Dataset entries
================================

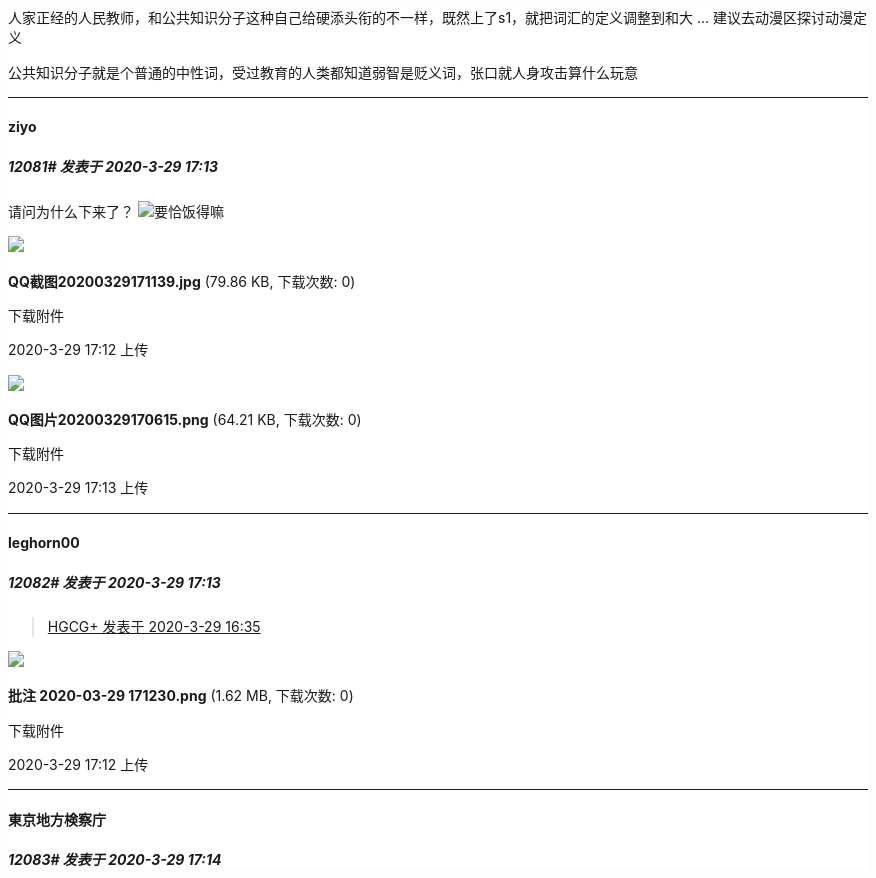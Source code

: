 人家正经的人民教师，和公共知识分子这种自己给硬添头衔的不一样，既然上了s1，就把词汇的定义调整到和大 ...</blockquote>
建议去动漫区探讨动漫定义

公共知识分子就是个普通的中性词，受过教育的人类都知道弱智是贬义词，张口就人身攻击算什么玩意


-----

####  ziyo  
##### 12081#       发表于 2020-3-29 17:13


请问为什么下来了？
<img src="https://static.saraba1st.com/image/smiley/face2017/213.gif" referrerpolicy="no-referrer">要恰饭得嘛


<img src="https://img.saraba1st.com/forum/202003/29/171238k697ymy998qqmpmq.jpg" referrerpolicy="no-referrer">


<strong>QQ截图20200329171139.jpg</strong> (79.86 KB, 下载次数: 0)

下载附件

2020-3-29 17:12 上传


<img src="https://img.saraba1st.com/forum/202003/29/171300eao14k4k1pm0i1yn.png" referrerpolicy="no-referrer">


<strong>QQ图片20200329170615.png</strong> (64.21 KB, 下载次数: 0)

下载附件

2020-3-29 17:13 上传


-----

####  leghorn00  
##### 12082#       发表于 2020-3-29 17:13


<blockquote><a href="httphttps://bbs.saraba1st.com/2b/forum.php?mod=redirect&amp;goto=findpost&amp;pid=46913938&amp;ptid=1920488" target="_blank">HGCG+ 发表于 2020-3-29 16:35</a></blockquote>

<img src="https://img.saraba1st.com/forum/202003/29/171257tgifzcxg4ejxafda.png" referrerpolicy="no-referrer">


<strong>批注 2020-03-29 171230.png</strong> (1.62 MB, 下载次数: 0)

下载附件

2020-3-29 17:12 上传


-----

####  東京地方検察庁  
##### 12083#       发表于 2020-3-29 17:14
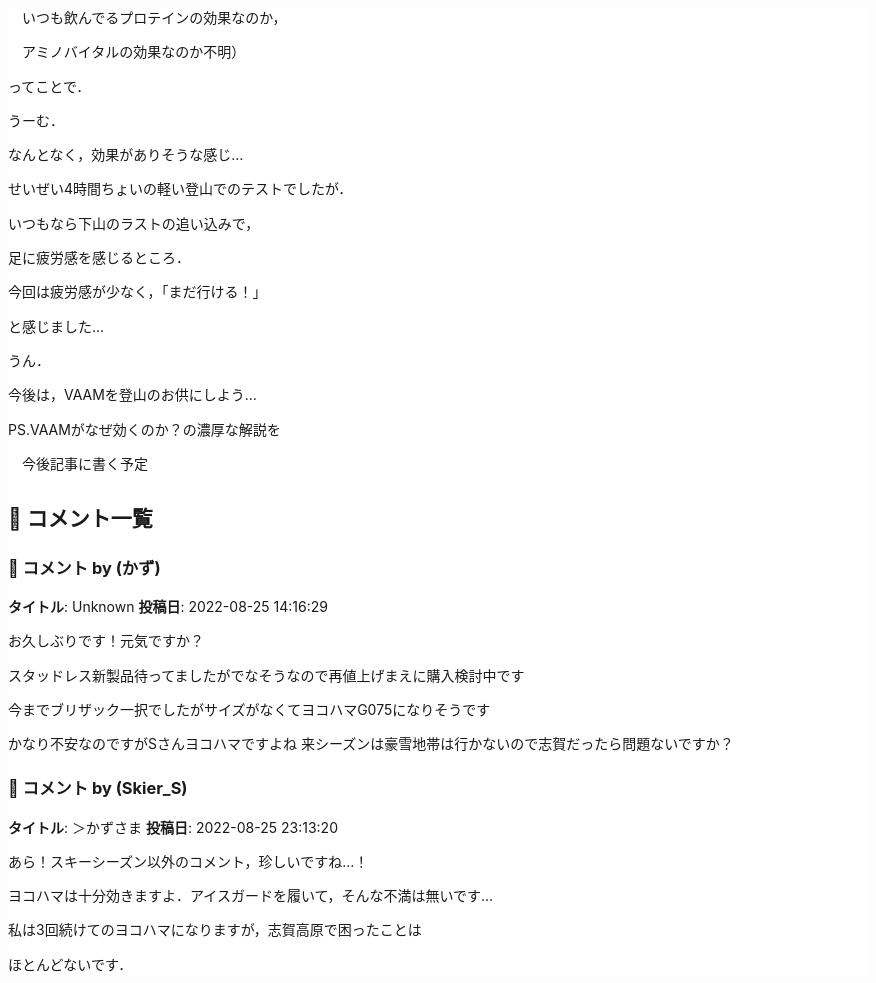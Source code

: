 
　いつも飲んでるプロテインの効果なのか，


　アミノバイタルの効果なのか不明）





ってことで．


うーむ．


なんとなく，効果がありそうな感じ…





せいぜい4時間ちょいの軽い登山でのテストでしたが．


いつもなら下山のラストの追い込みで，


足に疲労感を感じるところ．


今回は疲労感が少なく，「まだ行ける！」


と感じました…





うん．


今後は，VAAMを登山のお供にしよう…





PS.VAAMがなぜ効くのか？の濃厚な解説を


　今後記事に書く予定

## 💬 コメント一覧

### 💬 コメント by (かず)
**タイトル**: Unknown
**投稿日**: 2022-08-25 14:16:29

お久しぶりです！元気ですか？

スタッドレス新製品待ってましたがでなそうなので再値上げまえに購入検討中です

今までブリザック一択でしたがサイズがなくてヨコハマG075になりそうです  

かなり不安なのですがSさんヨコハマですよね  来シーズンは豪雪地帯は行かないので志賀だったら問題ないですか？

### 💬 コメント by (Skier_S)
**タイトル**: ＞かずさま
**投稿日**: 2022-08-25 23:13:20

あら！スキーシーズン以外のコメント，珍しいですね…！

ヨコハマは十分効きますよ．アイスガードを履いて，そんな不満は無いです…

私は3回続けてのヨコハマになりますが，志賀高原で困ったことは

ほとんどないです．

================================

• [EXERCISE PROMPT] Output the data exactly as it is, with the pictures dropped.

• [ANSWER BELOW]
Source code

: 人家正经的人民教师，和公共知识分子这种自己给硬添头衔的不一样，既然上了s1，就把词汇的定义调整到和大 ...</blockquote>
建议去动漫区探讨动漫定义

公共知识分子就是个普通的中性词，受过教育的人类都知道弱智是贬义词，张口就人身攻击算什么玩意


-----

####  ziyo  
##### 12081#       发表于 2020-3-29 17:13


请问为什么下来了？
<img src="https://static.saraba1st.com/image/smiley/face2017/213.gif" referrerpolicy="no-referrer">要恰饭得嘛


<img src="https://img.saraba1st.com/forum/202003/29/171238k697ymy998qqmpmq.jpg" referrerpolicy="no-referrer">


<strong>QQ截图20200329171139.jpg</strong> (79.86 KB, 下载次数: 0)

下载附件

2020-3-29 17:12 上传


<img src="https://img.saraba1st.com/forum/202003/29/171300eao14k4k1pm0i1yn.png" referrerpolicy="no-referrer">


<strong>QQ图片20200329170615.png</strong> (64.21 KB, 下载次数: 0)

下载附件

2020-3-29 17:13 上传


-----

####  leghorn00  
##### 12082#       发表于 2020-3-29 17:13


<blockquote><a href="httphttps://bbs.saraba1st.com/2b/forum.php?mod=redirect&amp;goto=findpost&amp;pid=46913938&amp;ptid=1920488" target="_blank">HGCG+ 发表于 2020-3-29 16:35</a></blockquote>

<img src="https://img.saraba1st.com/forum/202003/29/171257tgifzcxg4ejxafda.png" referrerpolicy="no-referrer">


<strong>批注 2020-03-29 171230.png</strong> (1.62 MB, 下载次数: 0)

下载附件

2020-3-29 17:12 上传


-----

####  東京地方検察庁  
##### 12083#       发表于 2020-3-29 17:14
Source code

: 
　いつも飲んでるプロテインの効果なのか，


　アミノバイタルの効果なのか不明）





ってことで．


うーむ．


なんとなく，効果がありそうな感じ…





せいぜい4時間ちょいの軽い登山でのテストでしたが．


いつもなら下山のラストの追い込みで，


足に疲労感を感じるところ．


今回は疲労感が少なく，「まだ行ける！」


と感じました…





うん．


今後は，VAAMを登山のお供にしよう…





PS.VAAMがなぜ効くのか？の濃厚な解説を


　今後記事に書く予定

## 💬 コメント一覧

### 💬 コメント by (かず)
**タイトル**: Unknown
**投稿日**: 2022-08-25 14:16:29

お久しぶりです！元気ですか？

スタッドレス新製品待ってましたがでなそうなので再値上げまえに購入検討中です

今までブリザック一択でしたがサイズがなくてヨコハマG075になりそうです  

かなり不安なのですがSさんヨコハマですよね  来シーズンは豪雪地帯は行かないので志賀だったら問題ないですか？

### 💬 コメント by (Skier_S)
**タイトル**: ＞かずさま
**投稿日**: 2022-08-25 23:13:20

あら！スキーシーズン以外のコメント，珍しいですね…！

ヨコハマは十分効きますよ．アイスガードを履いて，そんな不満は無いです…

私は3回続けてのヨコハマになりますが，志賀高原で困ったことは

ほとんどないです．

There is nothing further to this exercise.